Wansink did not just do some hokey experiments that were somewhat eye-catching. He appeared on various morning news shows plugging his lab's findings, in the process fooling the public. His lab's reported findings were used by policymakers, and although perhaps the fact that those findings are in question is not quite life and death, they certainly did not benefit the public interest. Here is a tweet that gives you some idea of how policymakers used his research (from a plenary speech given at SPSP 2012):
It will be tempting to write off Wansink as a guy who did flashy-but-silly studies. Don't. He was taken seriously by scientists, policymakers, and the public. Here is his bio from an invited plenary address he gave to an audience of peers (SPSP 2012) https://t.co/wuu59LRCcL pic.twitter.com/dWIpMiIsxr— Sanjay Srivastava (@hardsci) September 20, 2018
The sleuths who did the grunt work to discover problems with Wansink's work will never be thanked. They will never receive awards, nor will they be able to put those efforts on their respective CVs. But we all owe them a huge debt of gratitude. For the record, they are Nick Brown, James Heathers, Jordan Anaya, and Tim van der Zee. They have exposed some questionable research practices at great risk to their own careers. Perhaps more to the point, they have exposed Wansink's research practices as symptomatic of an academic culture that privileges quantity over quality, an emphasis on appearing in high impact journals, statistically significant findings over nonsignificant findings, research that can be used as clickbait, and secretiveness. That broader culture is what needs to be changed. As James Heathers would no doubt argue, we change the culture by using the tools available to detect questionable practices, and to rethink how we do peer review - and making certain that we instruct our students to do likewise. We need to be more open in sharing our methodology and our data (that is the point of registering or preregistering our research protocols and archiving our data so that our peers may examine them). We need to rethink what is important in doing our research. Is it about getting a flashy finding that can be easily published in high impact journals and net TED talks, or are we more interested in simply being truth seekers and truth tellers, no matter what the data are telling us? How many publications do we really need? How many citations do we really need? Those to me are questions that we need to be asking at each step in our careers. How much should we demand of editors and authors as peer reviewers? Why should we take the authors' findings as gospel? Could journals vet articles (possibly using software like SPRITE) to ascertain the plausibility of the data analyses, and if so, why are they not doing so?

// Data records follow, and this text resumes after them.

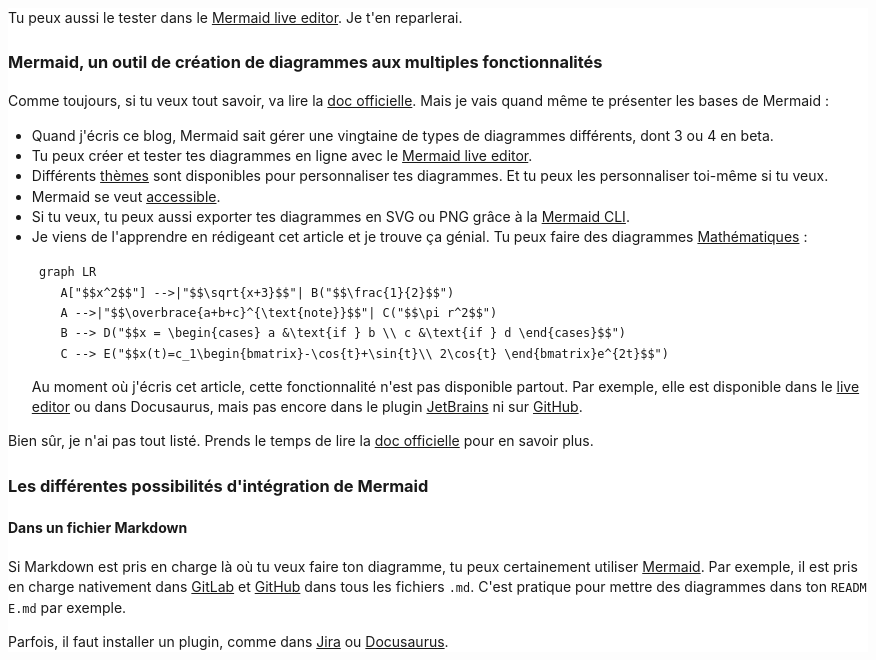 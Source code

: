 Tu peux aussi le tester dans le [Mermaid live editor](https://mermaid.live/edit#pako:eNpVkM1OwzAQhF9l5Usv7QvkQNUmvSBRhOBQKelhsTeNK_8Ee31ASd4dJwEBe7Jmv1mPZhDSKxKFuAXsO3irGgd5DvUjgdERFEV4N_4Wr7DbPcBxkGSSzjKckTt0mgzsp9V0nJHxOekRyiH7pXesXaKZNvO5kDUMcN-gtvTPdPZuhEv9kjYUGSTBR7ZxghZzBi017K8rfllwihE1ATnpA41wWHfl7__Vkp-gx8B4o29ztQAnBkwxZupULymtJcc_TPknj9gKS8GiVrmgYd43gjuy1IgiPxW1mAw3onFTRjGxf_10UhQcEm1F6hUyVRpztVYULZqYVVKafXhaS1-6n74AYr18iQ). Je t'en reparlerai.

### Mermaid, un outil de création de diagrammes aux multiples fonctionnalités

Comme toujours, si tu veux tout savoir, va lire la [doc officielle](https://mermaid.js.org/intro/). Mais je vais quand même te présenter les bases de Mermaid : 
- Quand j'écris ce blog, Mermaid sait gérer une vingtaine de types de diagrammes différents, dont 3 ou 4 en beta.
- Tu peux créer et tester tes diagrammes en ligne avec le [Mermaid live editor](https://mermaid.live).
- Différents [thèmes](https://mermaid.js.org/config/theming.html) sont disponibles pour personnaliser tes diagrammes. Et tu peux les personnaliser toi-même si tu veux.
- Mermaid se veut [accessible](https://mermaid.js.org/config/accessibility.html).
- Si tu veux, tu peux aussi exporter tes diagrammes en SVG ou PNG grâce à la [Mermaid CLI](https://github.com/mermaid-js/mermaid-cli).
- Je viens de l'apprendre en rédigeant cet article et je trouve ça génial. Tu peux faire des diagrammes [Mathématiques](https://mermaid.js.org/config/math.html) :
  ```mermaid
   graph LR
      A["$$x^2$$"] -->|"$$\sqrt{x+3}$$"| B("$$\frac{1}{2}$$")
      A -->|"$$\overbrace{a+b+c}^{\text{note}}$$"| C("$$\pi r^2$$")
      B --> D("$$x = \begin{cases} a &\text{if } b \\ c &\text{if } d \end{cases}$$")
      C --> E("$$x(t)=c_1\begin{bmatrix}-\cos{t}+\sin{t}\\ 2\cos{t} \end{bmatrix}e^{2t}$$")
  ```
  Au moment où j'écris cet article, cette fonctionnalité n'est pas disponible partout. Par exemple, elle est disponible dans le [live editor](https://mermaid.live/edit#pako:eNpVkctqwzAQRX9lGExJcLKIuzOk0CTdddUuO3WR5XFiiO1UHhcXRf9e-RUarcSZq3NhZFHXGWOMAEejLid4faMKhvP8QRgEXRIFAeEnrNdP1x4QNd9GbBc-un5whd1ixLlR2m6cjQa-vGn-vax_2KQ-xlaFaahdYomEO7FVLewm337yXQowY_nNtetdcBgCHWyBKOVjUVmtGm4cKHiYfEUODlI_JwJ9TzNPucqmN3f6_aB_GfULWW7112auSEslpujcmkjXjRUX-kV4Lm4oiWY82ec4JzaSsQVXWLIpVZH5ddu-k1BOXDJh7K8Z56o9CyFVzkdVK_X7b6UxFtPyCttLpoQPhfLfVGKcq3PD7g83OYz6) ou dans Docusaurus, mais pas encore dans le plugin [JetBrains](https://plugins.jetbrains.com/plugin/20146-mermaid) ni sur [GitHub](https://github.com/Nathaniel-Vaur-Henel/nathaniel-vaur-henel.github.io/wiki/Diagrammes-avec-Mermaid#test-de-diagramme-de-math%C3%A9matiques).

Bien sûr, je n'ai pas tout listé. Prends le temps de lire la [doc officielle](https://mermaid.js.org/intro/) pour en savoir plus.

### Les différentes possibilités d'intégration de Mermaid

#### Dans un fichier Markdown

Si Markdown est pris en charge là où tu veux faire ton diagramme, tu peux
certainement utiliser [Mermaid](https://mermaid.js.org/). Par exemple, il est pris en charge nativement dans [GitLab](https://gitlab.com/) et [GitHub](https://github.com/) dans tous les fichiers `.md`. C'est pratique pour mettre des diagrammes dans ton `README.md` par exemple.

Parfois, il faut installer un plugin, comme dans [Jira](https://www.atlassian.com/software/jira) ou [Docusaurus](https://docusaurus.io/).
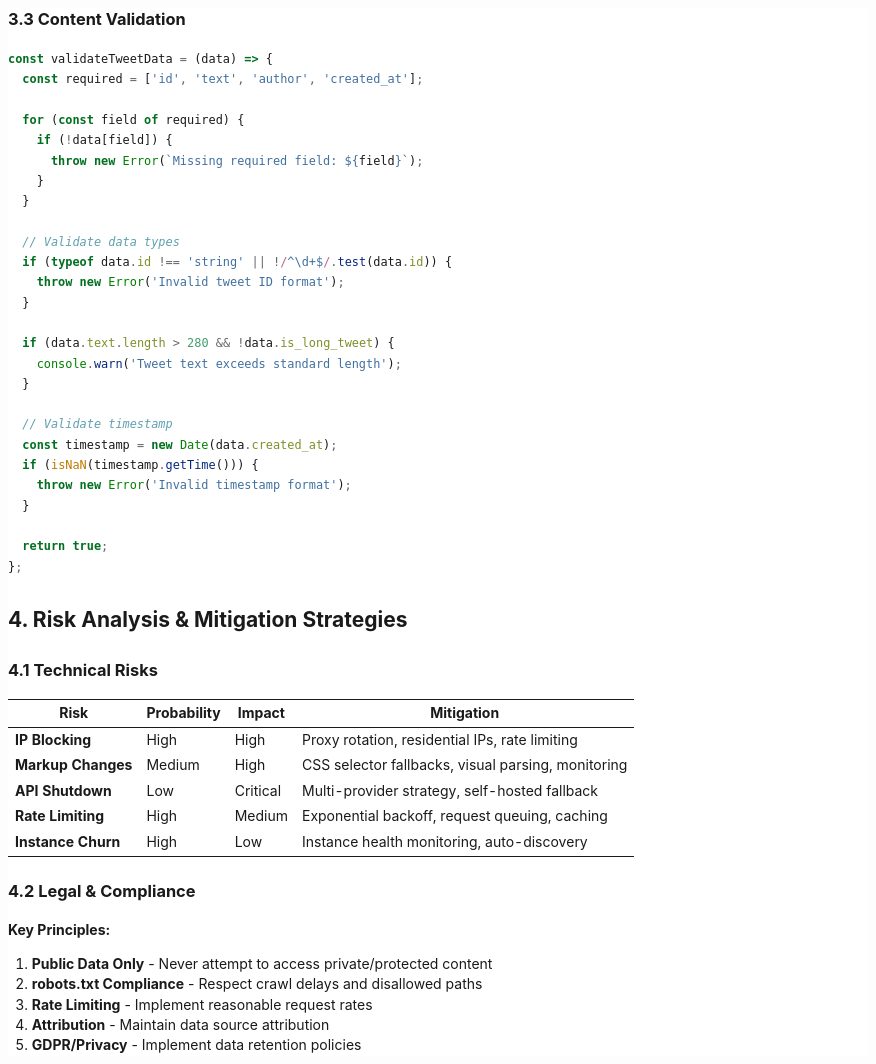 
### 3.3 Content Validation
```javascript
const validateTweetData = (data) => {
  const required = ['id', 'text', 'author', 'created_at'];
  
  for (const field of required) {
    if (!data[field]) {
      throw new Error(`Missing required field: ${field}`);
    }
  }
  
  // Validate data types
  if (typeof data.id !== 'string' || !/^\d+$/.test(data.id)) {
    throw new Error('Invalid tweet ID format');
  }
  
  if (data.text.length > 280 && !data.is_long_tweet) {
    console.warn('Tweet text exceeds standard length');
  }
  
  // Validate timestamp
  const timestamp = new Date(data.created_at);
  if (isNaN(timestamp.getTime())) {
    throw new Error('Invalid timestamp format');
  }
  
  return true;
};
```

## 4. Risk Analysis & Mitigation Strategies

### 4.1 Technical Risks

| Risk | Probability | Impact | Mitigation |
|------|------------|--------|------------|
| **IP Blocking** | High | High | Proxy rotation, residential IPs, rate limiting |
| **Markup Changes** | Medium | High | CSS selector fallbacks, visual parsing, monitoring |
| **API Shutdown** | Low | Critical | Multi-provider strategy, self-hosted fallback |
| **Rate Limiting** | High | Medium | Exponential backoff, request queuing, caching |
| **Instance Churn** | High | Low | Instance health monitoring, auto-discovery |

### 4.2 Legal & Compliance

**Key Principles:**
1. **Public Data Only** - Never attempt to access private/protected content
2. **robots.txt Compliance** - Respect crawl delays and disallowed paths
3. **Rate Limiting** - Implement reasonable request rates
4. **Attribution** - Maintain data source attribution
5. **GDPR/Privacy** - Implement data retention policies
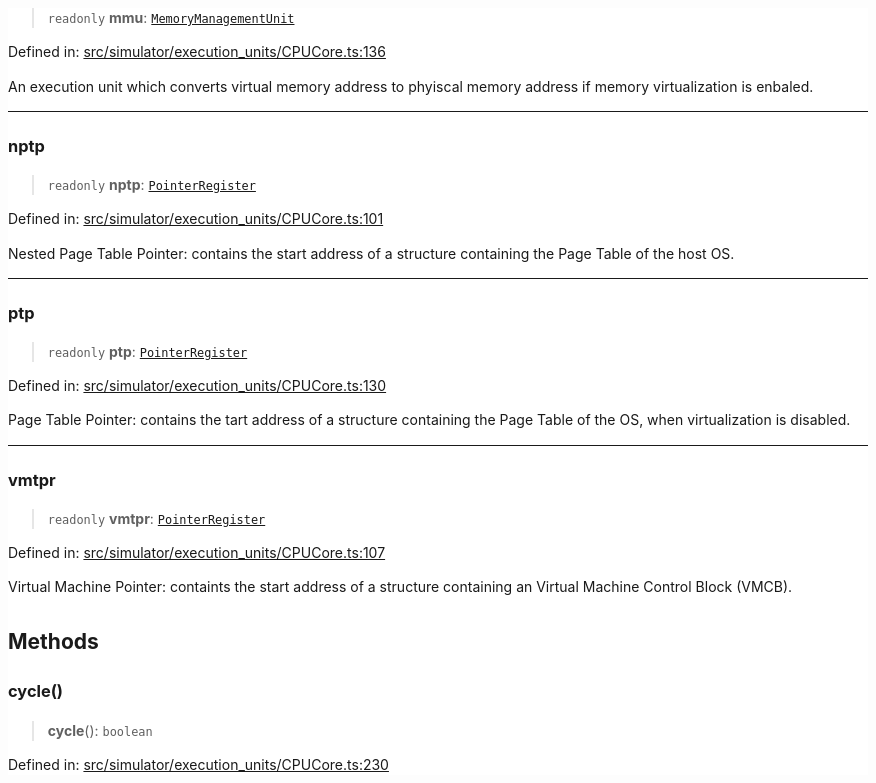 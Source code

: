 > `readonly` **mmu**: [`MemoryManagementUnit`](../../MemoryManagementUnit/classes/MemoryManagementUnit.md)

Defined in: [src/simulator/execution\_units/CPUCore.ts:136](https://github.com/ProgrammIt/CPU-Simulator/blob/e2e026db90406d6486eead3a66922074c98b6175/src/simulator/execution_units/CPUCore.ts#L136)

An execution unit which converts virtual memory address to phyiscal memory address if memory virtualization is enbaled.

***

### nptp

> `readonly` **nptp**: [`PointerRegister`](../../../functional_units/PointerRegister/classes/PointerRegister.md)

Defined in: [src/simulator/execution\_units/CPUCore.ts:101](https://github.com/ProgrammIt/CPU-Simulator/blob/e2e026db90406d6486eead3a66922074c98b6175/src/simulator/execution_units/CPUCore.ts#L101)

Nested Page Table Pointer: contains the start address of a structure containing the Page Table of the host OS.

***

### ptp

> `readonly` **ptp**: [`PointerRegister`](../../../functional_units/PointerRegister/classes/PointerRegister.md)

Defined in: [src/simulator/execution\_units/CPUCore.ts:130](https://github.com/ProgrammIt/CPU-Simulator/blob/e2e026db90406d6486eead3a66922074c98b6175/src/simulator/execution_units/CPUCore.ts#L130)

Page Table Pointer: contains the tart address of a structure containing the Page Table of the OS, when virtualization is disabled.

***

### vmtpr

> `readonly` **vmtpr**: [`PointerRegister`](../../../functional_units/PointerRegister/classes/PointerRegister.md)

Defined in: [src/simulator/execution\_units/CPUCore.ts:107](https://github.com/ProgrammIt/CPU-Simulator/blob/e2e026db90406d6486eead3a66922074c98b6175/src/simulator/execution_units/CPUCore.ts#L107)

Virtual Machine Pointer: containts the start address of a structure containing an Virtual Machine Control Block (VMCB).

## Methods

### cycle()

> **cycle**(): `boolean`

Defined in: [src/simulator/execution\_units/CPUCore.ts:230](https://github.com/ProgrammIt/CPU-Simulator/blob/e2e026db90406d6486eead3a66922074c98b6175/src/simulator/execution_units/CPUCore.ts#L230)
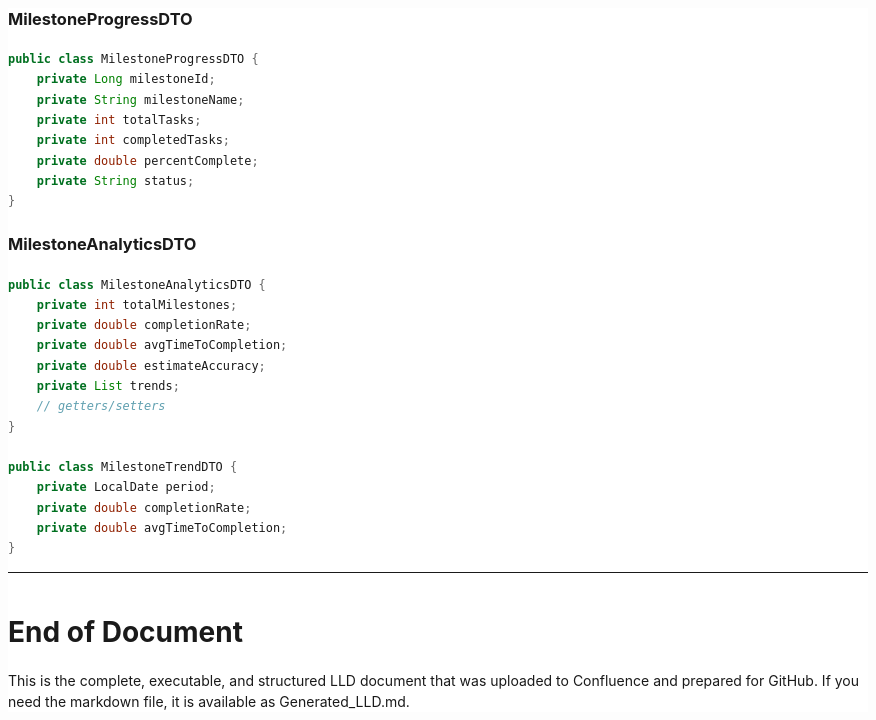 ### MilestoneProgressDTO
```java
public class MilestoneProgressDTO {
    private Long milestoneId;
    private String milestoneName;
    private int totalTasks;
    private int completedTasks;
    private double percentComplete;
    private String status;
}
```

### MilestoneAnalyticsDTO
```java
public class MilestoneAnalyticsDTO {
    private int totalMilestones;
    private double completionRate;
    private double avgTimeToCompletion;
    private double estimateAccuracy;
    private List trends;
    // getters/setters
}

public class MilestoneTrendDTO {
    private LocalDate period;
    private double completionRate;
    private double avgTimeToCompletion;
}
```

---

# End of Document

This is the complete, executable, and structured LLD document that was uploaded to Confluence and prepared for GitHub. If you need the markdown file, it is available as Generated_LLD.md.
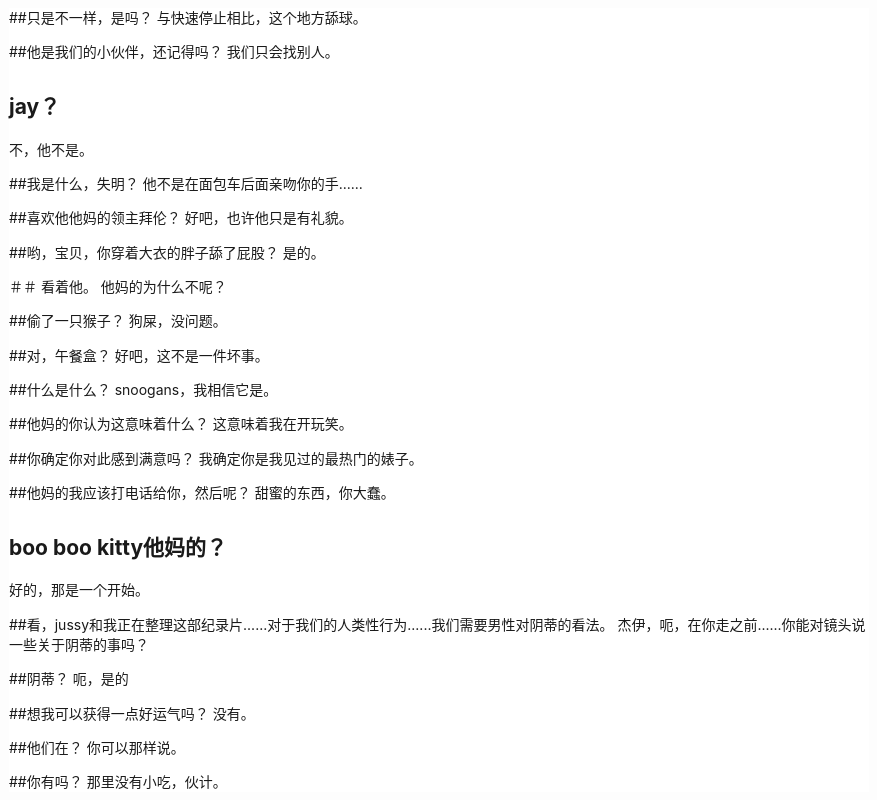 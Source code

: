 ##只是不一样，是吗？
与快速停止相比，这个地方舔球。

##他是我们的小伙伴，还记得吗？
我们只会找别人。

## jay？
不，他不是。

##我是什么，失明？
他不是在面包车后面亲吻你的手......

##喜欢他他妈的领主拜伦？
好吧，也许他只是有礼貌。

##哟，宝贝，你穿着大衣的胖子舔了屁股？
是的。

＃＃ 看着他。
他妈的为什么不呢？

##偷了一只猴子？
狗屎，没问题。

##对，午餐盒？
好吧，这不是一件坏事。

##什么是什么？
snoogans，我相信它是。

##他妈的你认为这意味着什么？
这意味着我在开玩笑。

##你确定你对此感到满意吗？
我确定你是我见过的最热门的婊子。

##他妈的我应该打电话给你，然后呢？
甜蜜的东西，你大蠢。

## boo boo kitty他妈的？
好的，那是一个开始。

##看，jussy和我正在整理这部纪录片......对于我们的人类性行为......我们需要男性对阴蒂的看法。
杰伊，呃，在你走之前......你能对镜头说一些关于阴蒂的事吗？

##阴蒂？
呃，是的

##想我可以获得一点好运气吗？
没有。

##他们在？
你可以那样说。

##你有吗？
那里没有小吃，伙计。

There is some speculation that had Wansink not made that fateful blog post in December of 2016, he would still be go about business as usual, and he would never have faced any repercussions for his faulty research. That is a distinct possibility. A more optimistic case can be made that the truth would have caught up to him eventually, as the events that led to the replication crisis continue to unfold, and as our own research culture is one that is more in tune with rooting out questionable work. Maybe he would not be retiring at the end of the spring term of 2019, but a few years later - still under a cloud. I also wonder how things might have played out if Wansink had tried a different approach. When his research practices were initially challenged, he doubled down. What if he had cooperated with the sleuths who wanted to get to the truth about his findings? What if, faced with evidence of his mistakes, he had embraced those and taken an active role in correcting the record, and an active role in changing practices in his lab? He might have still ended up with a series of retractions and faced plenty of uncomfortable questions from any of a variety of stakeholders. The story might have had a less tragic ending.
This is not a moment for celebration, although there is some comfort in knowing that at least the record in one area of the sciences is being corrected. This is a moment for reflection. How did we arrive at this point? How many more Wansinks are in our midst? What can we do as researchers, as peer reviewers, and in our capacity to do post-peer review to leave our respective areas of the psychological sciences just a bit better than they were when we started? How do we make sure that we actually earn the trust of the public? Those are the questions I am asking myself tonight.